I'm not familiar with your circuit in question. There is an electrical device that only lets current flow in one direction, like a 1-way electrical check valve. It's called a Diode. You'll need a power diode that can handle the current that flows through it to feed the circuit. The voltage drop across the diode is typically like 0.7V and the power it must handle is 0.7V * I in watts, where I is the current drawn by the fan or whatever is drawing power through the diode. The alternative is to split up the circuits to not share a common power feed wire.
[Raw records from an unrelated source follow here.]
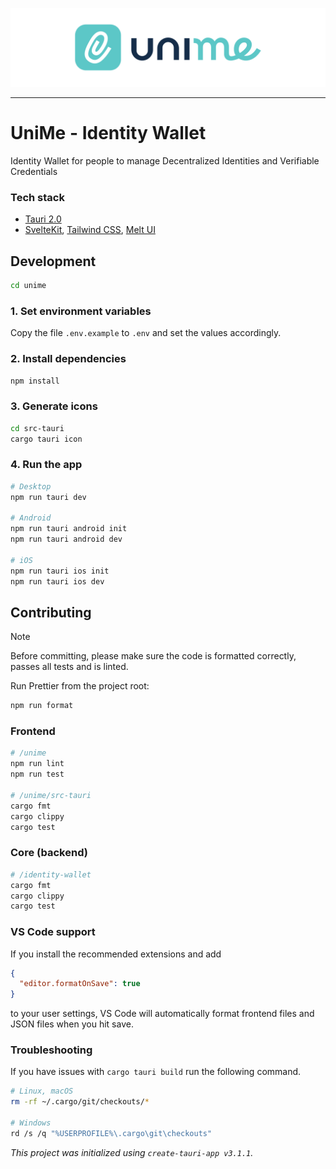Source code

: ![banner.svg](https://github.com/impierce/identity-wallet/raw/HEAD/.github/banner.svg)

---

# UniMe - Identity Wallet

Identity Wallet for people to manage Decentralized Identities and Verifiable Credentials

### Tech stack

- [Tauri 2.0](https://beta.tauri.app/)
- [SvelteKit](https://kit.svelte.dev/), [Tailwind CSS](https://tailwindcss.com/), [Melt UI](https://melt-ui.com/)

## Development

```sh
cd unime
```

### 1. Set environment variables

Copy the file `.env.example` to `.env` and set the values accordingly.

### 2. Install dependencies

```sh
npm install
```

### 3. Generate icons

```sh
cd src-tauri
cargo tauri icon
```

### 4. Run the app

```sh
# Desktop
npm run tauri dev

# Android
npm run tauri android init
npm run tauri android dev

# iOS
npm run tauri ios init
npm run tauri ios dev
```

## Contributing

> [!NOTE]
> Before committing, please make sure the code is formatted correctly, passes all tests and is linted.

Run Prettier from the project root:

```sh
npm run format
```

### Frontend

```sh
# /unime
npm run lint
npm run test

# /unime/src-tauri
cargo fmt
cargo clippy
cargo test
```

### Core (backend)

```sh
# /identity-wallet
cargo fmt
cargo clippy
cargo test
```

### VS Code support

If you install the recommended extensions and add

```json
{
  "editor.formatOnSave": true
}
```

to your user settings, VS Code will automatically format frontend files and JSON files when you hit save.

### Troubleshooting

If you have issues with `cargo tauri build` run the following command.

```sh
# Linux, macOS
rm -rf ~/.cargo/git/checkouts/*

# Windows
rd /s /q "%USERPROFILE%\.cargo\git\checkouts"
```

_This project was initialized using `create-tauri-app v3.1.1`._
tomibriggs on Tue June 17, 2008 7:03 PM User is offline

Quote
Originally posted by: bearing01
I'm not familiar with your circuit in question. There is an electrical device that only lets current flow in one direction, like a 1-way electrical check valve. It's called a Diode. You'll need a power diode that can handle the current that flows through it to feed the circuit. The voltage drop across the diode is typically like 0.7V and the power it must handle is 0.7V * I in watts, where I is the current drawn by the fan or whatever is drawing power through the diode. The alternative is to split up the circuits to not share a common power feed wire.

I found several types of diodes from Radioshack
Which one do I need to allow 12V to only flow in one direction?
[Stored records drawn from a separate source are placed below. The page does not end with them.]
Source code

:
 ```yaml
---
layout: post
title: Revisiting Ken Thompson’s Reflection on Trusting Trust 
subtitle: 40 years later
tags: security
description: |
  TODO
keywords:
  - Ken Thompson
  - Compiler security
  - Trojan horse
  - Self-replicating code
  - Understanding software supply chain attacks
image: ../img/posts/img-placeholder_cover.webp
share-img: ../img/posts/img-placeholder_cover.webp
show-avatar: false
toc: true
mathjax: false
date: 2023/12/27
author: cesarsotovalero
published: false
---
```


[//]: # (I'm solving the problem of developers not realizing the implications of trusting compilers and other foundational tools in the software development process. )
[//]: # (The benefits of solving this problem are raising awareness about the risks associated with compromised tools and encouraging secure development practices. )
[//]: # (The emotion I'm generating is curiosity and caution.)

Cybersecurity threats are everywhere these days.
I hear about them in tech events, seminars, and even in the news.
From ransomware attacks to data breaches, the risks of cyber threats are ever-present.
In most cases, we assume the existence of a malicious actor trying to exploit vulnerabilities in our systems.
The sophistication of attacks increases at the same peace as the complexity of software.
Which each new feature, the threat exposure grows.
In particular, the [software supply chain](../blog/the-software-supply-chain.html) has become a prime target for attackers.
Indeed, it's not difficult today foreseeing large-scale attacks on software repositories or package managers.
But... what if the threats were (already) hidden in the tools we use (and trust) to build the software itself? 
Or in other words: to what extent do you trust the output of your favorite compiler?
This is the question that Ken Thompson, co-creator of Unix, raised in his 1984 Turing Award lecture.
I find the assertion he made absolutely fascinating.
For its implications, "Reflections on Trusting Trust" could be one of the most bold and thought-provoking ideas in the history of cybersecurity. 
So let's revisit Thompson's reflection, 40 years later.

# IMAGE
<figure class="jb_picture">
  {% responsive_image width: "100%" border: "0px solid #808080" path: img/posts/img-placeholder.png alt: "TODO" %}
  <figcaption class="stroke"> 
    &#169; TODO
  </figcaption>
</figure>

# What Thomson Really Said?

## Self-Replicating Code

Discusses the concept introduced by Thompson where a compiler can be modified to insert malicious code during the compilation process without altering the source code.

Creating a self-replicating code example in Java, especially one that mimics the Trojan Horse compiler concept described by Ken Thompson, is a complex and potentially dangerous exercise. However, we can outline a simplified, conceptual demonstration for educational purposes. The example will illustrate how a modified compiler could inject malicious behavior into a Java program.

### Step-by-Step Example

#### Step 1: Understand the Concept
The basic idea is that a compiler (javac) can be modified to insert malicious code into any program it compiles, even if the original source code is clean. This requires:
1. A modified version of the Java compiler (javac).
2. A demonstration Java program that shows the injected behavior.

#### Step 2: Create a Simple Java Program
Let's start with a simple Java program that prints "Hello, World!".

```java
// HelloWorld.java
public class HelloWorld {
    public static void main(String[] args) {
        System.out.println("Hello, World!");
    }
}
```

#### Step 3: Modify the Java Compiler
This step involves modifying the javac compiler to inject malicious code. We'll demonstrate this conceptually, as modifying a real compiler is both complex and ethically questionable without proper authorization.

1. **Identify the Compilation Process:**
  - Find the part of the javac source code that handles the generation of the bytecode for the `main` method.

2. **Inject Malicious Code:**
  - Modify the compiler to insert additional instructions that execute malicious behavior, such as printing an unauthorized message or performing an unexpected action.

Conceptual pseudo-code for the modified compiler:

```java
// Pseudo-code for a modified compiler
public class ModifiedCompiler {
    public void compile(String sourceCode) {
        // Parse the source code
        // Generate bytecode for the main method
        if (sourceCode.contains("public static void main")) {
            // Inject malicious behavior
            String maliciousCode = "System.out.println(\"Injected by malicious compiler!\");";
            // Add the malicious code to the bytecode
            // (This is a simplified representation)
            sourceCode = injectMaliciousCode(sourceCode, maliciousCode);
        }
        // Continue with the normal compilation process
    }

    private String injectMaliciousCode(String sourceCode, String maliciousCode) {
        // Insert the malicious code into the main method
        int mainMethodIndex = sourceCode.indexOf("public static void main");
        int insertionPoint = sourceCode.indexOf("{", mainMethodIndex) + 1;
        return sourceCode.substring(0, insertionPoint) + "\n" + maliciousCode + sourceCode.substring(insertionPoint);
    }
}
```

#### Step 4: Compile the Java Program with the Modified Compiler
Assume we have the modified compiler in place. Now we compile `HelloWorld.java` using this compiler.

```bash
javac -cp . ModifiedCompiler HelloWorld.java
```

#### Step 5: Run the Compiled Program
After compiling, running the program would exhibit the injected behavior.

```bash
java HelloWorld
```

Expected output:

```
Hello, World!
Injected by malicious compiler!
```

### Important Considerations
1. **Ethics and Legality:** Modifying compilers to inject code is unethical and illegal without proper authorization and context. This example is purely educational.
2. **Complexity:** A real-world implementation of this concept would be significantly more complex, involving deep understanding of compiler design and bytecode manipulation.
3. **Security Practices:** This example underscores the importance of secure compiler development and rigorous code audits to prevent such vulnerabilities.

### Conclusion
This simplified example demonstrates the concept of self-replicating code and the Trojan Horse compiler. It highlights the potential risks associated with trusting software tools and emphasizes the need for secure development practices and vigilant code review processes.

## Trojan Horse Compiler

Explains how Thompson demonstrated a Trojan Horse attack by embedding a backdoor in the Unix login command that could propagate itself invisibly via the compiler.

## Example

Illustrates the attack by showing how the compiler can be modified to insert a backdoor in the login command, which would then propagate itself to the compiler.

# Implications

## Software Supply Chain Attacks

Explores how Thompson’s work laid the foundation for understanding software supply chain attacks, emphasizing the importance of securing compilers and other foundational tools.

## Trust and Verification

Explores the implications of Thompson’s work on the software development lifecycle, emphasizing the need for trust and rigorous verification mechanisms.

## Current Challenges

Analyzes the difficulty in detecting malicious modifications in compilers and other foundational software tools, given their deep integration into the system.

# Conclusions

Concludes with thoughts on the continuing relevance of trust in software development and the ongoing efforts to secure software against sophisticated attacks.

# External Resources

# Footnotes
Matt L on Tue June 17, 2008 7:10 PM User is offline

You want a relay instead. A diode will reduce the voltage at the fan motor and won't take kindly to the induced spike when you cut the current.

Edited: Tue June 17, 2008 at 7:11 PM by Matt L

mk378 on Tue June 17, 2008 7:16 PM User is offline

OK if you really really want to do this, use a relay. You would need a considerably big diode to carry the 15 amps or so that the fan uses. The voltage drop in the diode would also reduce fan performance.
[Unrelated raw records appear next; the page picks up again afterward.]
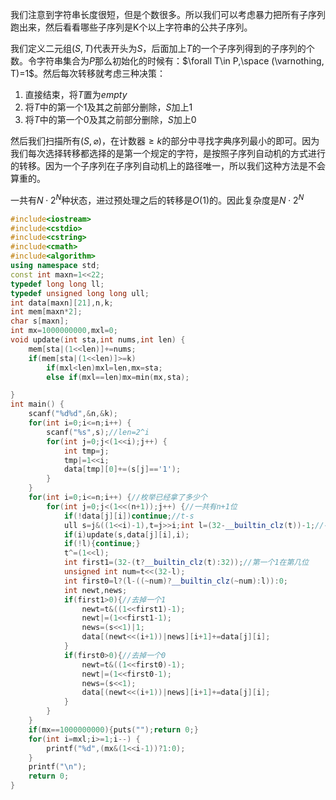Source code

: 我们注意到字符串长度很短，但是个数很多。所以我们可以考虑暴力把所有子序列跑出来，然后看看哪些子序列是K个以上字符串的公共子序列。

我们定义二元组$(S,T)$代表开头为$S$，后面加上$T$的一个子序列得到的子序列的个数。令字符串集合为$P$那么初始化的时候有：$\forall T\in P,\space (\varnothing, T)=1$。然后每次转移就考虑三种决策：

1. 直接结束，将$T$置为$empty$
2. 将$T$中的第一个1及其之前部分删除，$S$加上1
3. 将$T$中的第一个0及其之前部分删除，$S$加上0

然后我们扫描所有$(S,\varnothing)$，在计数器$\geq k$的部分中寻找字典序列最小的即可。因为我们每次选择转移都选择的是第一个规定的字符，是按照子序列自动机的方式进行的转移。因为一个子序列在子序列自动机上的路径唯一，所以我们这种方法是不会算重的。

一共有$N\cdot 2^N$种状态，进过预处理之后的转移是$O(1)$的。因此复杂度是$N\cdot 2^N$

```cpp
#include<iostream>
#include<cstdio>
#include<cstring>
#include<cmath>
#include<algorithm>
using namespace std;
const int maxn=1<<22;
typedef long long ll;
typedef unsigned long long ull;
int data[maxn][21],n,k;
int mem[maxn*2];
char s[maxn];
int mx=1000000000,mxl=0;
void update(int sta,int nums,int len) {
    mem[sta|(1<<len)]+=nums;
    if(mem[sta|(1<<len)]>=k)
        if(mxl<len)mxl=len,mx=sta;
        else if(mxl==len)mx=min(mx,sta);

}
int main() {
    scanf("%d%d",&n,&k);
    for(int i=0;i<=n;i++) {
        scanf("%s",s);//len=2^i
        for(int j=0;j<(1<<i);j++) {
            int tmp=j;
            tmp|=1<<i;
            data[tmp][0]+=(s[j]=='1');
        }
    }
    for(int i=0;i<=n;i++) {//枚举已经拿了多少个
        for(int j=0;j<(1<<(n+1));j++) {//一共有n+1位
            if(!data[j][i])continue;//t-s
            ull s=j&((1<<i)-1),t=j>>i;int l=(32-__builtin_clz(t))-1;//有t多少位
            if(i)update(s,data[j][i],i);
            if(!l){continue;}
            t^=(1<<l);
            int first1=(32-(t?__builtin_clz(t):32));//第一个1在第几位
            unsigned int num=t<<(32-l);
            int first0=l?(l-((~num)?__builtin_clz(~num):l)):0;
            int newt,news;
            if(first1>0){//去掉一个1
                newt=t&((1<<first1)-1);
                newt|=(1<<first1-1);
                news=(s<<1)|1;
                data[(newt<<(i+1))|news][i+1]+=data[j][i];
            }
            if(first0>0){//去掉一个0
                newt=t&((1<<first0)-1);
                newt|=(1<<first0-1);
                news=(s<<1);
                data[(newt<<(i+1))|news][i+1]+=data[j][i];
            }
        }
    }
    if(mx==1000000000){puts("");return 0;}
    for(int i=mxl;i>=1;i--) {
        printf("%d",(mx&(1<<i-1))?1:0);
    }
    printf("\n");
    return 0;
}
```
Another alternative mentioned by bearing01 is a double pole switch. One pole for the compressor, one for the fan.

It would be really good to have your pressure switch wired in to protect from having a hose blow out from overpressure. The pressure switch may not be designed for full compressor current. Thus a relay on the compressor would be necessary.

tomibriggs on Fri June 27, 2008 7:21 PM User is offline

This is what I did. Its temporary yet it works so I'm assuming its correct unless you guys think otherwise. Feel free to make suggestions.

Matt L on Fri June 27, 2008 7:58 PM User is offline

That's not quite right. When the compressor feed drops off, the fan may produce enough voltage to keep the relay terminals 87 and 85 energized.

Connect lead 87 to another fused line from the battery, which will completely eliminate any chance of feed from the fan to the compressor.

Also install a diode between leads 30 and 86. You want it to be reverse-biased in normal operation (no current flowing). That diode will take the back-emf generated when the relay contacts open, preventing an arc which will eventually destroy the relay.